Where FairTest Gets It Wrong
October 10, 2016
In a recent report by the National Center for Fair & Open Testing (FairTest), “Assessment Matters: Constructing Model State Systems to Replace Testing Overkill,” the authors deem performance assessments as the preferred model for state assessment systems and detail their Principles for Assessment.
The issue of high-quality assessments is of critical importance today and the use of assessments to inform and enhance student learning is certainly one of the primary uses; however, I disagree with many of their conclusions.
Performance assessments often provide students with an opportunity to engage in extended and complex problems and situations which can be more authentic than a typical objective test question. ACT has highlighted in our K–12 Policy Platform, assessment formats should vary according to the type of standards that need to be measured and the intended construct to be measured; typically, a balance of question types provide the basis for a comprehensive evaluation of student achievement.
In advocating for performance assessments, FairTest incorrectly claims that multiple-choice assessments are limited “to facts and procedures and thereby block avenues for deeper learning.” As ACT research shows in “Reviewing Your Options: The Case for Using Multiple-Choice Test Items,” multiple-choice items can test higher-order thinking skills—by requiring students to, for example, apply information they have learned from a given scenario to a new situation, or recognize a pattern and use it to solve a problem—and do so in an efficient and cost-effective manner.) Instead of being dogmatic to a particular assessment format, states and schools need to focus on what is being measured and try to balance innovation and sustainability.
The report also ignores some of the limitations of performance tasks:
they require significantly more time to complete, which reduces instructional time;
they sample relatively few skills, which means scores are based on only a very small subset of standards or content;
they are often highly expensive to create and score, which delays score reporting; and
they have lower reliability (and score precision) than multiple choice tests.

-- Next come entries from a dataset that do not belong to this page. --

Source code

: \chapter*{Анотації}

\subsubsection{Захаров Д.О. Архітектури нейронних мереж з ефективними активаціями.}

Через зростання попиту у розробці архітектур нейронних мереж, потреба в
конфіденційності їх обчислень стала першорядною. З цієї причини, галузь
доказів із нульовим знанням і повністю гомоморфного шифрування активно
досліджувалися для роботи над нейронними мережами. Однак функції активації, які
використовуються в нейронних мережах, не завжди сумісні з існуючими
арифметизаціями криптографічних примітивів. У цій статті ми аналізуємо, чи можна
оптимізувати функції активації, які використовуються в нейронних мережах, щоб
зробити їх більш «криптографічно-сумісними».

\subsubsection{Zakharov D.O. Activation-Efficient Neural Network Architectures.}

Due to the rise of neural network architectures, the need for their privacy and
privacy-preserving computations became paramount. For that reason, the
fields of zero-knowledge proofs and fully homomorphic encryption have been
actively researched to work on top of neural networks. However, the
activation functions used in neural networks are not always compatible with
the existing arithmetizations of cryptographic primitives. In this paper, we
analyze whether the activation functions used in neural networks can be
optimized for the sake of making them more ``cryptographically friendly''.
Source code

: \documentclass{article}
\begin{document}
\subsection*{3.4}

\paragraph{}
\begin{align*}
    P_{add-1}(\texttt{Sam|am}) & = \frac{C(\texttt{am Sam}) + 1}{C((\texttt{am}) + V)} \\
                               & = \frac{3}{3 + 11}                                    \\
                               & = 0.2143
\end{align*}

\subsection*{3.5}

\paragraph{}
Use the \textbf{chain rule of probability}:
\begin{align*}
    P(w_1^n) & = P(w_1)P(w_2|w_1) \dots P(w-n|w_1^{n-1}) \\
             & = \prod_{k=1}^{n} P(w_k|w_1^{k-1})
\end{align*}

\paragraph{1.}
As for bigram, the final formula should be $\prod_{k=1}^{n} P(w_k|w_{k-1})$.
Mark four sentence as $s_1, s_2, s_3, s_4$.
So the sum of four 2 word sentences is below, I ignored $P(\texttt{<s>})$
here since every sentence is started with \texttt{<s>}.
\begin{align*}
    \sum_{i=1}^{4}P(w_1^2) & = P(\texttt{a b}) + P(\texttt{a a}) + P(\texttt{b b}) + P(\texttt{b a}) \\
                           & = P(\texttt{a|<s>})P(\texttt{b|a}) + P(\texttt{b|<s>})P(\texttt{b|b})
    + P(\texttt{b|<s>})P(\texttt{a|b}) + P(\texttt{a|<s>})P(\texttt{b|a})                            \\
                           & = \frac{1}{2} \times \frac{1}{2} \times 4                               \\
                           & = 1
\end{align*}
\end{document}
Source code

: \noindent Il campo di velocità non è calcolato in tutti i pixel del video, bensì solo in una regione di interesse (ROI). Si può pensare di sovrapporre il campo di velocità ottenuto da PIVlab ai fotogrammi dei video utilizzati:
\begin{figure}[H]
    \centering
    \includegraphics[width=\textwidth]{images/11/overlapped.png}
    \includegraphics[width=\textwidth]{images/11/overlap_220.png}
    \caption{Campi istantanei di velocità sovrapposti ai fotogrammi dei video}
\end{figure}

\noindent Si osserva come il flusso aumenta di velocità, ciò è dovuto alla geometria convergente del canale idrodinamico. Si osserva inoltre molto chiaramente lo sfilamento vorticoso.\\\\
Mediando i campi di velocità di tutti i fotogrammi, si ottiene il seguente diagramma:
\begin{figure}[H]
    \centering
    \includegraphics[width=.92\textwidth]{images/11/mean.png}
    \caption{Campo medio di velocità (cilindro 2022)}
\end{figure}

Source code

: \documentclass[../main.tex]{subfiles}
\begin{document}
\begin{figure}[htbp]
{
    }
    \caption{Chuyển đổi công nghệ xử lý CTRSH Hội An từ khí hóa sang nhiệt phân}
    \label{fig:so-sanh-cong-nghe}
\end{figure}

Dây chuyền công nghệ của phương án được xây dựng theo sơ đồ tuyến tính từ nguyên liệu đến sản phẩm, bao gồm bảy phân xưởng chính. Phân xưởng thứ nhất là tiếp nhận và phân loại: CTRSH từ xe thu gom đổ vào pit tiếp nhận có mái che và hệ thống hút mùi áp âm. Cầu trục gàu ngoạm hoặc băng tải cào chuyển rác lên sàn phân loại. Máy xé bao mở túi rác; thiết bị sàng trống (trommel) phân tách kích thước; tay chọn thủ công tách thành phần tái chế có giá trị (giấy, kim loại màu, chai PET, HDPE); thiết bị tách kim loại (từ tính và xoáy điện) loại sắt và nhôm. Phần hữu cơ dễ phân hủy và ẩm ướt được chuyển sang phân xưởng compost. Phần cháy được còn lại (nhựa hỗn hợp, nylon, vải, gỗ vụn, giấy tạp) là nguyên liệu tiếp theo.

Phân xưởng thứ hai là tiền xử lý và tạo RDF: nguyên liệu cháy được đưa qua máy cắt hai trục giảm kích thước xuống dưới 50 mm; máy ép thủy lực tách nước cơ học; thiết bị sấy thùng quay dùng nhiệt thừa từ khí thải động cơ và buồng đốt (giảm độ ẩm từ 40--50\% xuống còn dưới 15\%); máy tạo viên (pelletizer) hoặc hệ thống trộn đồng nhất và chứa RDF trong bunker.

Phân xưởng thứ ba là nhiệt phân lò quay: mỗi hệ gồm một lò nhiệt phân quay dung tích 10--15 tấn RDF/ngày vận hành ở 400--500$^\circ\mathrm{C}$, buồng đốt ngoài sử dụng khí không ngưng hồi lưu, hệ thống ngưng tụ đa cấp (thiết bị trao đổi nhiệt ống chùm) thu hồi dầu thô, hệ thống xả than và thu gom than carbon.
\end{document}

Related to FairTest’s Principles for Assessment, I disagree that assessments systems should be decentralized and primarily practitioner developed and controlled. To create a fair, valid, and reliable assessment is difficult and time-consuming work. Before a question is placed on the ACT and scored, a number of very extensive and detailed processes needs to occur, including multiple reviews by internal and external experts to ensure the item is measuring what it says it is measuring and not introducing irrelevant information that may make it more difficult for students to access.
For example, at ACT we try to reduce the language load on math items to ensure that they measure math and not a student’s reading ability. Other testing programs may include extensive reading passages and context in presenting a math item, but we need to ask ourselves: Does the heavy reading load disadvantage a student with limited English experience who otherwise is highly proficient in mathematics? The reviews also ensure that all test questions are culturally sensitive and that test forms as a whole include a balance in terms of culture, gender, and life experience.
Further, tests forms are created to match particular content and statistical specifications. This helps to ensure that the assessments are comparable across time. Doing so is necessary to better maintain longitudinal trends used to monitor achievement gaps or measure growth within a classroom, across districts, and/or across schools within a state.
Finally, FairTest includes among its principles that students should exercise significant control where appropriate, for example by deciding whether to include SAT or ACT scores in their college applications. As highlighted in recent ACT research, “More Information, More Informed Decisions,” more sources of student information—not fewer—are needed to better understand a student’s preparedness for college.
In ignoring the realities of cost—both in teacher time and financial–that states face in developing their assessment systems and the need for fairness, reliability, and validity in the construction and administration of tests, FairTest inflates some good ideas for innovative item formats into a “system” that many if not the majority of states will find difficult to construct or unworkable at scale.
ACT advocates for a holistic view of student learning using multiple sources of valid and reliable information. Performance assessments and teacher-created assessments can be one source of information, but for most states, relying on them exclusively is not feasible due to technical capacity and costs.